### [ACTIVITY]
Omitting all images, transcribe the entries word for word.

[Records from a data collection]
+ + + + + + +

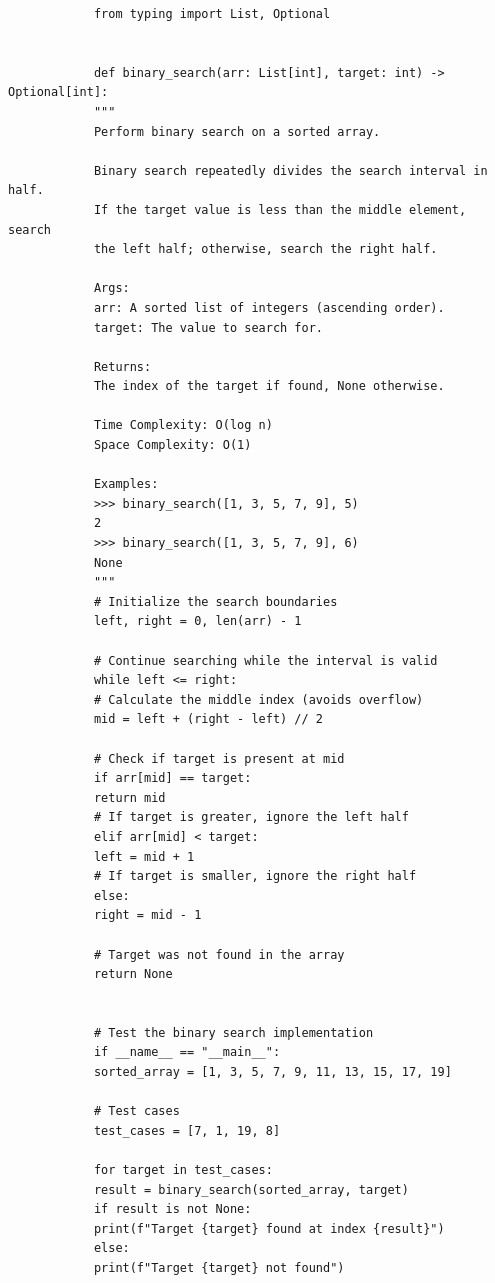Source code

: \documentclass{matinbook}
\begin{document}
    \begin{latin}
        \begin{verbatim}
            from typing import List, Optional
            
            
            def binary_search(arr: List[int], target: int) -> Optional[int]:
            """
            Perform binary search on a sorted array.
            
            Binary search repeatedly divides the search interval in half.
            If the target value is less than the middle element, search
            the left half; otherwise, search the right half.
            
            Args:
            arr: A sorted list of integers (ascending order).
            target: The value to search for.
            
            Returns:
            The index of the target if found, None otherwise.
            
            Time Complexity: O(log n)
            Space Complexity: O(1)
            
            Examples:
            >>> binary_search([1, 3, 5, 7, 9], 5)
            2
            >>> binary_search([1, 3, 5, 7, 9], 6)
            None
            """
            # Initialize the search boundaries
            left, right = 0, len(arr) - 1
            
            # Continue searching while the interval is valid
            while left <= right:
            # Calculate the middle index (avoids overflow)
            mid = left + (right - left) // 2
            
            # Check if target is present at mid
            if arr[mid] == target:
            return mid
            # If target is greater, ignore the left half
            elif arr[mid] < target:
            left = mid + 1
            # If target is smaller, ignore the right half
            else:
            right = mid - 1
            
            # Target was not found in the array
            return None
            
            
            # Test the binary search implementation
            if __name__ == "__main__":
            sorted_array = [1, 3, 5, 7, 9, 11, 13, 15, 17, 19]
            
            # Test cases
            test_cases = [7, 1, 19, 8]
            
            for target in test_cases:
            result = binary_search(sorted_array, target)
            if result is not None:
            print(f"Target {target} found at index {result}")
            else:
            print(f"Target {target} not found")
        \end{verbatim}
    \end{latin}
    \label{code:binary-search}
    
\end{document}
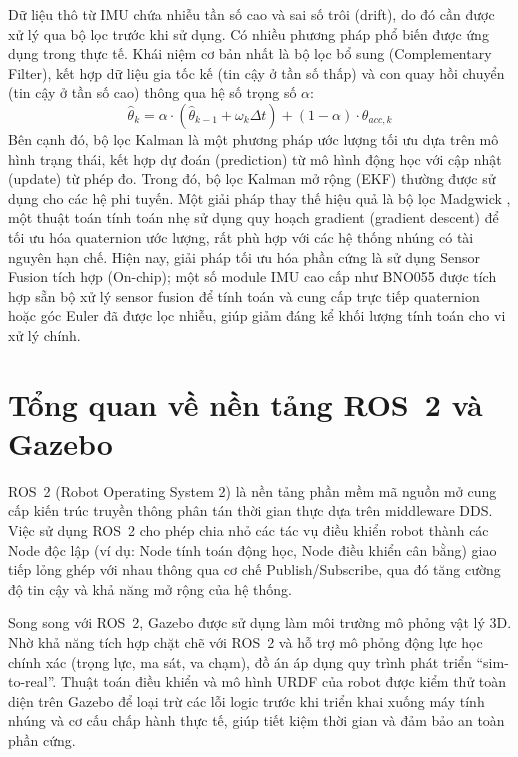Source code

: Dữ liệu thô từ IMU chứa nhiễu tần số cao và sai số trôi (drift), do đó cần được xử lý qua bộ lọc trước khi sử dụng. Có nhiều phương pháp phổ biến được ứng dụng trong thực tế. Khái niệm cơ bản nhất là bộ lọc bổ sung (Complementary Filter), kết hợp dữ liệu gia tốc kế (tin cậy ở tần số thấp) và con quay hồi chuyển (tin cậy ở tần số cao) thông qua hệ số trọng số $\alpha$:
\begin{equation}
    \hat{\theta}_k = \alpha \cdot (\hat{\theta}_{k-1} + \omega_k \Delta t) + (1-\alpha) \cdot \theta_{acc,k}
\end{equation}
Bên cạnh đó, bộ lọc Kalman là một phương pháp ước lượng tối ưu dựa trên mô hình trạng thái, kết hợp dự đoán (prediction) từ mô hình động học với cập nhật (update) từ phép đo. Trong đó, bộ lọc Kalman mở rộng (EKF) thường được sử dụng cho các hệ phi tuyến. Một giải pháp thay thế hiệu quả là bộ lọc Madgwick \cite{madgwick2011}, một thuật toán tính toán nhẹ sử dụng quy hoạch gradient (gradient descent) để tối ưu hóa quaternion ước lượng, rất phù hợp với các hệ thống nhúng có tài nguyên hạn chế. Hiện nay, giải pháp tối ưu hóa phần cứng là sử dụng Sensor Fusion tích hợp (On-chip); một số module IMU cao cấp như BNO055 được tích hợp sẵn bộ xử lý sensor fusion để tính toán và cung cấp trực tiếp quaternion hoặc góc Euler đã được lọc nhiễu, giúp giảm đáng kể khối lượng tính toán cho vi xử lý chính.

\section{Tổng quan về nền tảng ROS~2 và Gazebo}

ROS~2 (Robot Operating System 2) \cite{ros2docs} là nền tảng phần mềm mã nguồn mở cung cấp kiến trúc truyền thông phân tán thời gian thực dựa trên middleware DDS. Việc sử dụng ROS~2 cho phép chia nhỏ các tác vụ điều khiển robot thành các Node độc lập (ví dụ: Node tính toán động học, Node điều khiển cân bằng) giao tiếp lỏng ghép với nhau thông qua cơ chế Publish/Subscribe, qua đó tăng cường độ tin cậy và khả năng mở rộng của hệ thống.

Song song với ROS~2, Gazebo \cite{gazebo} được sử dụng làm môi trường mô phỏng vật lý 3D. Nhờ khả năng tích hợp chặt chẽ với ROS~2 và hỗ trợ mô phỏng động lực học chính xác (trọng lực, ma sát, va chạm), đồ án áp dụng quy trình phát triển ``sim-to-real''. Thuật toán điều khiển và mô hình URDF của robot được kiểm thử toàn diện trên Gazebo để loại trừ các lỗi logic trước khi triển khai xuống máy tính nhúng và cơ cấu chấp hành thực tế, giúp tiết kiệm thời gian và đảm bảo an toàn phần cứng.
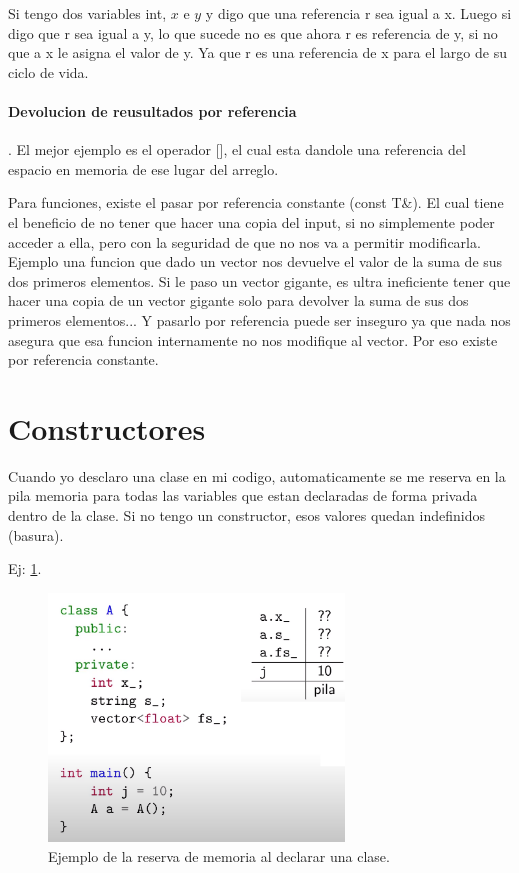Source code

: \documentclass[11pt]{article}
\begin{document}
Si tengo dos variables int, $x$ e $y$ y digo que una referencia r sea igual a x.
Luego si digo que r sea igual a y, lo que sucede no es que ahora r es referencia de
y, si no que a x le asigna el valor de y. Ya que r es una referencia de x para el
largo de su ciclo de vida.

\paragraph{Devolucion de reusultados por referencia}.
El mejor ejemplo es el operador [], el cual esta dandole una referencia
del espacio en memoria de ese lugar del arreglo.
\vspace{0.5cm}

Para funciones, existe el pasar por referencia constante (const T\&).
El cual tiene el beneficio de no tener que hacer una copia del input, si no simplemente
poder acceder a ella, pero con la seguridad de que no nos va a permitir modificarla.
Ejemplo una funcion que dado un vector nos devuelve el valor de la suma de sus dos primeros
elementos.
Si le paso un vector gigante, es ultra ineficiente tener que hacer una copia de un
vector gigante solo para devolver la suma de sus dos primeros elementos...
Y pasarlo por referencia puede ser inseguro ya que nada nos asegura que esa funcion
internamente no nos modifique al vector.
Por eso existe por referencia constante.

\section{Constructores}
Cuando yo desclaro una clase en mi codigo, automaticamente se me reserva en la pila
memoria para todas las variables que estan declaradas de forma privada dentro de
la clase.
Si no tengo un constructor, esos valores quedan indefinidos (basura).

Ej: \ref{fig:const}.
\begin{figure}[h!]
    \centering
    \includegraphics[width=0.7\textwidth]{constructor.png}
    \caption{Ejemplo de la reserva de memoria al declarar una clase.}
    \label{fig:const}
\end{figure}
\end{document}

+ + + + + + +

### [ANSWER]
Source code

: \documentclass{matinbook}
\begin{document}
    \begin{latin}
        \begin{verbatim}
            from typing import List, Optional
            
            
            def binary_search(arr: List[int], target: int) -> Optional[int]:
            """
            Perform binary search on a sorted array.
            
            Binary search repeatedly divides the search interval in half.
            If the target value is less than the middle element, search
            the left half; otherwise, search the right half.
            
            Args:
            arr: A sorted list of integers (ascending order).
            target: The value to search for.
            
            Returns:
            The index of the target if found, None otherwise.
            
            Time Complexity: O(log n)
            Space Complexity: O(1)
            
            Examples:
            >>> binary_search([1, 3, 5, 7, 9], 5)
            2
            >>> binary_search([1, 3, 5, 7, 9], 6)
            None
            """
            # Initialize the search boundaries
            left, right = 0, len(arr) - 1
            
            # Continue searching while the interval is valid
            while left <= right:
            # Calculate the middle index (avoids overflow)
            mid = left + (right - left) // 2
            
            # Check if target is present at mid
            if arr[mid] == target:
            return mid
            # If target is greater, ignore the left half
            elif arr[mid] < target:
            left = mid + 1
            # If target is smaller, ignore the right half
            else:
            right = mid - 1
            
            # Target was not found in the array
            return None
            
            
            # Test the binary search implementation
            if __name__ == "__main__":
            sorted_array = [1, 3, 5, 7, 9, 11, 13, 15, 17, 19]
            
            # Test cases
            test_cases = [7, 1, 19, 8]
            
            for target in test_cases:
            result = binary_search(sorted_array, target)
            if result is not None:
            print(f"Target {target} found at index {result}")
            else:
            print(f"Target {target} not found")
        \end{verbatim}
    \end{latin}
    \label{code:binary-search}
    
\end{document}
Source code

: Dữ liệu thô từ IMU chứa nhiễu tần số cao và sai số trôi (drift), do đó cần được xử lý qua bộ lọc trước khi sử dụng. Có nhiều phương pháp phổ biến được ứng dụng trong thực tế. Khái niệm cơ bản nhất là bộ lọc bổ sung (Complementary Filter), kết hợp dữ liệu gia tốc kế (tin cậy ở tần số thấp) và con quay hồi chuyển (tin cậy ở tần số cao) thông qua hệ số trọng số $\alpha$:
\begin{equation}
    \hat{\theta}_k = \alpha \cdot (\hat{\theta}_{k-1} + \omega_k \Delta t) + (1-\alpha) \cdot \theta_{acc,k}
\end{equation}
Bên cạnh đó, bộ lọc Kalman là một phương pháp ước lượng tối ưu dựa trên mô hình trạng thái, kết hợp dự đoán (prediction) từ mô hình động học với cập nhật (update) từ phép đo. Trong đó, bộ lọc Kalman mở rộng (EKF) thường được sử dụng cho các hệ phi tuyến. Một giải pháp thay thế hiệu quả là bộ lọc Madgwick \cite{madgwick2011}, một thuật toán tính toán nhẹ sử dụng quy hoạch gradient (gradient descent) để tối ưu hóa quaternion ước lượng, rất phù hợp với các hệ thống nhúng có tài nguyên hạn chế. Hiện nay, giải pháp tối ưu hóa phần cứng là sử dụng Sensor Fusion tích hợp (On-chip); một số module IMU cao cấp như BNO055 được tích hợp sẵn bộ xử lý sensor fusion để tính toán và cung cấp trực tiếp quaternion hoặc góc Euler đã được lọc nhiễu, giúp giảm đáng kể khối lượng tính toán cho vi xử lý chính.

\section{Tổng quan về nền tảng ROS~2 và Gazebo}

ROS~2 (Robot Operating System 2) \cite{ros2docs} là nền tảng phần mềm mã nguồn mở cung cấp kiến trúc truyền thông phân tán thời gian thực dựa trên middleware DDS. Việc sử dụng ROS~2 cho phép chia nhỏ các tác vụ điều khiển robot thành các Node độc lập (ví dụ: Node tính toán động học, Node điều khiển cân bằng) giao tiếp lỏng ghép với nhau thông qua cơ chế Publish/Subscribe, qua đó tăng cường độ tin cậy và khả năng mở rộng của hệ thống.

Song song với ROS~2, Gazebo \cite{gazebo} được sử dụng làm môi trường mô phỏng vật lý 3D. Nhờ khả năng tích hợp chặt chẽ với ROS~2 và hỗ trợ mô phỏng động lực học chính xác (trọng lực, ma sát, va chạm), đồ án áp dụng quy trình phát triển ``sim-to-real''. Thuật toán điều khiển và mô hình URDF của robot được kiểm thử toàn diện trên Gazebo để loại trừ các lỗi logic trước khi triển khai xuống máy tính nhúng và cơ cấu chấp hành thực tế, giúp tiết kiệm thời gian và đảm bảo an toàn phần cứng.
Source code

: \documentclass[11pt]{article}
\begin{document}
Si tengo dos variables int, $x$ e $y$ y digo que una referencia r sea igual a x.
Luego si digo que r sea igual a y, lo que sucede no es que ahora r es referencia de
y, si no que a x le asigna el valor de y. Ya que r es una referencia de x para el
largo de su ciclo de vida.

\paragraph{Devolucion de reusultados por referencia}.
El mejor ejemplo es el operador [], el cual esta dandole una referencia
del espacio en memoria de ese lugar del arreglo.
\vspace{0.5cm}

Para funciones, existe el pasar por referencia constante (const T\&).
El cual tiene el beneficio de no tener que hacer una copia del input, si no simplemente
poder acceder a ella, pero con la seguridad de que no nos va a permitir modificarla.
Ejemplo una funcion que dado un vector nos devuelve el valor de la suma de sus dos primeros
elementos.
Si le paso un vector gigante, es ultra ineficiente tener que hacer una copia de un
vector gigante solo para devolver la suma de sus dos primeros elementos...
Y pasarlo por referencia puede ser inseguro ya que nada nos asegura que esa funcion
internamente no nos modifique al vector.
Por eso existe por referencia constante.

\section{Constructores}
Cuando yo desclaro una clase en mi codigo, automaticamente se me reserva en la pila
memoria para todas las variables que estan declaradas de forma privada dentro de
la clase.
Si no tengo un constructor, esos valores quedan indefinidos (basura).

Ej: \ref{fig:const}.
\begin{figure}[h!]
    \centering
    \includegraphics[width=0.7\textwidth]{constructor.png}
    \caption{Ejemplo de la reserva de memoria al declarar una clase.}
    \label{fig:const}
\end{figure}
\end{document}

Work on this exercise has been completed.